## How to complete this task:
Going through the entries below, tally the lines that hold the word "documentclass" and state the result alone.

[Stored data]
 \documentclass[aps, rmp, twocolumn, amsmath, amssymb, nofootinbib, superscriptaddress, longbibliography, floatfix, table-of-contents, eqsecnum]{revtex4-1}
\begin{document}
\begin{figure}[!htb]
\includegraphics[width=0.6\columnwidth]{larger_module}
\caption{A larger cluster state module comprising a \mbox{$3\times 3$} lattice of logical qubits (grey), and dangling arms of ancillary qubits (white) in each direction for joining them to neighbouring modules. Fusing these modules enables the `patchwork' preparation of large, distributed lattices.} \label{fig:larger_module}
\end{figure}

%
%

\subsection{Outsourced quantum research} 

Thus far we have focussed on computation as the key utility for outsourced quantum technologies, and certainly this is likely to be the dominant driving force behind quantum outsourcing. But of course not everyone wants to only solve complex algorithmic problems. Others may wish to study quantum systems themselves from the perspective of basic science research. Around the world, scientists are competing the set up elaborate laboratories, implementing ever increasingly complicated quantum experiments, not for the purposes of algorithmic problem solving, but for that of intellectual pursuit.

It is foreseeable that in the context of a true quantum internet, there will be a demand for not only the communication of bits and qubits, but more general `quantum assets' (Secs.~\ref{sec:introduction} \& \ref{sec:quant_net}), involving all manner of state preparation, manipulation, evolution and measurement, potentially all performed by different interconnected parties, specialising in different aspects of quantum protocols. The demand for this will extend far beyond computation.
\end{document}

...

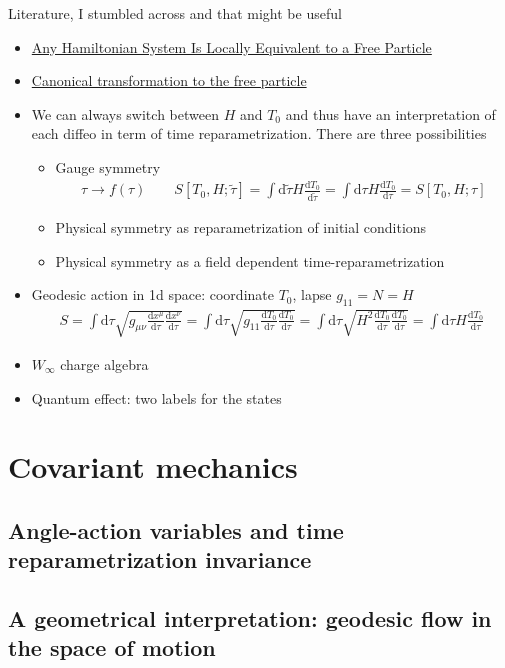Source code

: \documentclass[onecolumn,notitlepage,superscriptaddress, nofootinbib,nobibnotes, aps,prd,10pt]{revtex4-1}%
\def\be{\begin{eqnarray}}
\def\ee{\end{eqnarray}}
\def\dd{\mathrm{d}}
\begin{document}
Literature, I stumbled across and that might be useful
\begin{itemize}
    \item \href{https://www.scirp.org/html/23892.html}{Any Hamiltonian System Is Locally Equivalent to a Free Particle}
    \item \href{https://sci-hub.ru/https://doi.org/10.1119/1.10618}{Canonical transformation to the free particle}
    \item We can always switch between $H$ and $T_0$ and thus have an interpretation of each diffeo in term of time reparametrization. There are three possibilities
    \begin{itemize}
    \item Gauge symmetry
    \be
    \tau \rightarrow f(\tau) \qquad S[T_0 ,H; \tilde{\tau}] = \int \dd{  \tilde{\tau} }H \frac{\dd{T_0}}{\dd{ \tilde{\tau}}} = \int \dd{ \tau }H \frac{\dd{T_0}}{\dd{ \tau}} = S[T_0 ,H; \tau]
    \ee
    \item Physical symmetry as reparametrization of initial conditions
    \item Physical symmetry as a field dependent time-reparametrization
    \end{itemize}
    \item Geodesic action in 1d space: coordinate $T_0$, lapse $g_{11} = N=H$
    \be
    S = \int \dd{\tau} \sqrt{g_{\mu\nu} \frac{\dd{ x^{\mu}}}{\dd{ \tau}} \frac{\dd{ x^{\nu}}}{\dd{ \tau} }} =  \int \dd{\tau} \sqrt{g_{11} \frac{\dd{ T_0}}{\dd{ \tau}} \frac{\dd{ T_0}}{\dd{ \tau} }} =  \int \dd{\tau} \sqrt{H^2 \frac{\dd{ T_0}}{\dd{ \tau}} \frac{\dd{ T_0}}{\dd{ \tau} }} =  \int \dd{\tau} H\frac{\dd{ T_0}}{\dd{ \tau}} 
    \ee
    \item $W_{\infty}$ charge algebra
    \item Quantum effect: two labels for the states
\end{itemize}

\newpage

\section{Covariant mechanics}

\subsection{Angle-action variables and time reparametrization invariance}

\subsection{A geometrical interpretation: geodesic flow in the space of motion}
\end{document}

## Response area:
2